Customized globe valve reflects partnership in the Ortigueira plant
The same alignment that occurred for the adoption of Expertune PlantTriage was also involved in the delivery of a Neles globe valve for the Ortigueira unit’s boiler. The equipment replaced the original device that had been installed, but was preceded by an engineering study that simulated the operating conditions of the valve with actual data and customization of the equipment.
Because it is crucial equipment for the operation, the new valve also has an intelligent positioner that performs the remote diagnosis and anticipates valve failures. The customization made by the valve experts included the alloys for the construction of the valve body and the most suitable specification of the internal materials.
“The development was not limited to the standard technical specifications; it considered the variations of pressure, flow and the high mechanical stress that the piece undergoes in the field,” explains Santos. The solution presented by the experts was considered the one with the best technical and economic results and scored highly for engineering that met the demanding specifications. “It is equipment that operates under severe conditions, subject to high pressure, in some cases up to 100 bar; it gave stability to the operation and does not present premature degradation due to the correct application,” he adds.

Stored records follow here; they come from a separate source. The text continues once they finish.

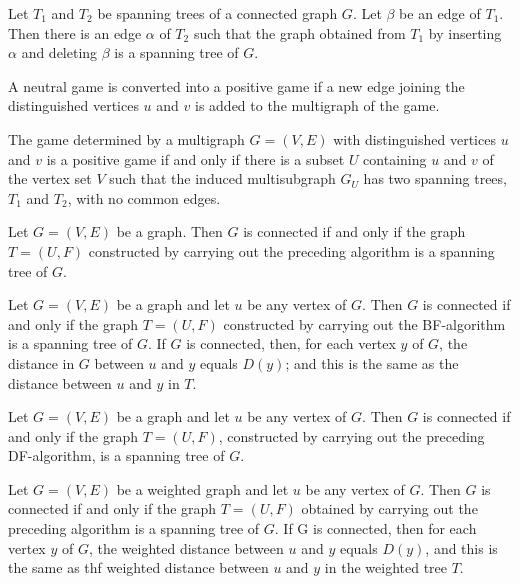 \begin{theorem}
  \label{thm:11.5.9}
  Let $T_1$ and $T_2$ be spanning trees of a connected graph $G$. Let $\beta$ be an edge of $T_1$. Then there is an edge $\alpha$ of $T_2$ such that the graph obtained from $T_1$ by inserting $\alpha$ and deleting $\beta$ is a spanning tree of $G$.
\end{theorem}

\begin{theorem}
  \label{thm:11.6.1}
  A neutral game is converted into a positive game if a new edge joining the distinguished vertices 
  $u$ and $v$ is added to the multigraph of the game.
\end{theorem}

\begin{theorem}
  \label{thm:11.6.2}
  The game determined by a multigraph $G = (V, E)$ with distinguished vertices $u$ and $v$ is a 
  positive game if and only if there is a subset $U$ containing $u$ and $v$ of the vertex set $V$ 
  such that the induced multisubgraph $G_U$ has two spanning trees, $T_1$ and $T_2$, with no common 
  edges.
\end{theorem}

\begin{theorem}
  \label{thm:11.7.1}
  Let $G = (V, E)$ be a graph. Then $G$ is connected if and only if the graph $T = (U, F)$ 
  constructed by carrying out the preceding algorithm is a spanning tree of $G$.
\end{theorem}

\begin{theorem}
  \label{thm:11.7.2}
  Let $G = (V, E)$ be a graph and let $u$ be any vertex of $G$. Then $G$ is connected if and only if
  the graph $T = (U, F)$ constructed by carrying out the BF-algorithm is a spanning tree of $G$. If 
  $G$ is connected, then, for each vertex $y$ of $G$, the distance in $G$ between $u$ and $y$ equals
  $D(y)$; and this is the same as the distance between $u$ and $y$ in $T$.
\end{theorem}

\begin{theorem}
  \label{thm:11.7.3}
  Let $G = (V, E)$ be a graph and let $u$ be any vertex of $G$. Then $G$ is connected if and only if
  the graph $T = (U, F)$, constructed by carrying out the preceding DF-algorithm, is a spanning tree
  of $G$.
\end{theorem}

\begin{theorem}
  \label{thm:11.7.4}
  Let $G = (V, E)$ be a weighted graph and let $u$ be any vertex of $G$. Then $G$ is connected if 
  and only if the graph $T = (U, F)$ obtained by carrying out the preceding algorithm is a spanning
  tree of $G$. If G is connected, then for each vertex $y$ of $G$, the weighted distance between $u$
  and $y$ equals $D(y)$, and this is the same as thf weighted distance between $u$ and $y$ in the 
  weighted tree $T$.
\end{theorem}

The prompt and specific supplies in the first phase of the Puma I plant in Ortigueira also involved the application of Neles ND9000 positioners for a total of 120 valves, and the supply of 12-inch Neles ball valves at the outlet of the mass tanks. These valves replaced the knife gate-type devices originally provided in the project.

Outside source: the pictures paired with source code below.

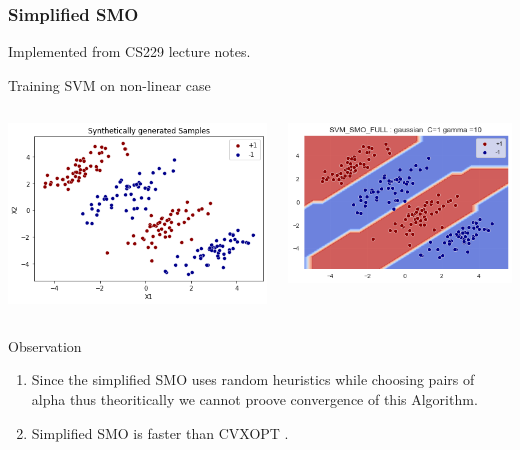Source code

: \documentclass[12pt,t]{beamer}
\begin{document}
\begin{frame}
    \frametitle{Simplified SMO}
    \scriptsize
    Implemented from CS229 lecture notes.

    \large Training SVM on non-linear case 
    \begin{columns}[]
        \begin{column}[]{0.5\linewidth}
            \includegraphics[width=\linewidth]{images/p1c/data.png}
        \end{column}
        \begin{column}[]{0.5\linewidth}
            \includegraphics[width=\linewidth]{images/p1c/simplesmo_rbf.png}
        \end{column}

    \end{columns}

    \scriptsize
    \begin{block}{Observation}
        \begin{enumerate}
            \item Since the simplified SMO uses random heuristics while choosing pairs of alpha 
                thus theoritically we cannot proove convergence of this Algorithm.
            \item Simplified SMO is faster than CVXOPT .
        \end{enumerate}
    \end{block}
    
    
\end{frame}
\end{document}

With the expansion of the plant, the Puma II project, the future Neles Corporation’s participation has grown considerably as the company has become the leading supplier of valves and positioners for the new paper mill, with a total of 1800 valves, all equipped with smart control valve positioners, Neles ND9000 or on-off valve monitors. The Puma II project will also have the application of the PlantTriage platform for control loops monitoring and tuning.
Sami Nousiainen, VP Valves Services at Metso and the future Neles, says, “We are committed to partnering with our clients to improve reliability. We are helping our customers to achieve big improvements by combining our expertise with their application knowledge in a practical way. This applies across the entire lifecycle: from equipment design, to installation, operation, monitoring, lifecycle planning and maintenance.”
About the future Neles Corporation
The future Neles Corporation is a well-known flow control solutions and services provider to the oil and gas refining, pulp, paper and bioproducts industry, chemicals and other process industries. Neles employs about 2,900 people and it has operations in more than 40 countries. Neles’ unaudited carve-out sales for full-year 2019 were EUR 660 million and its carve-out operating profit was EUR 93 million.
Neles Corporation is planned to be created in a partial demerger of Metso, in which Metso’s Flow Control business would become the independent Neles Corporation and it would continue Metso’s listing on Nasdaq Helsinki. Simultaneously, Metso’s Minerals Business would combine with Outotec to create Metso Outotec.
The closing of the transaction is currently expected to take place on June 30, 2020, subject to regulatory approvals. The Extraordinary General Meetings of both Metso and Outotec approved the transaction on October 29, 2019.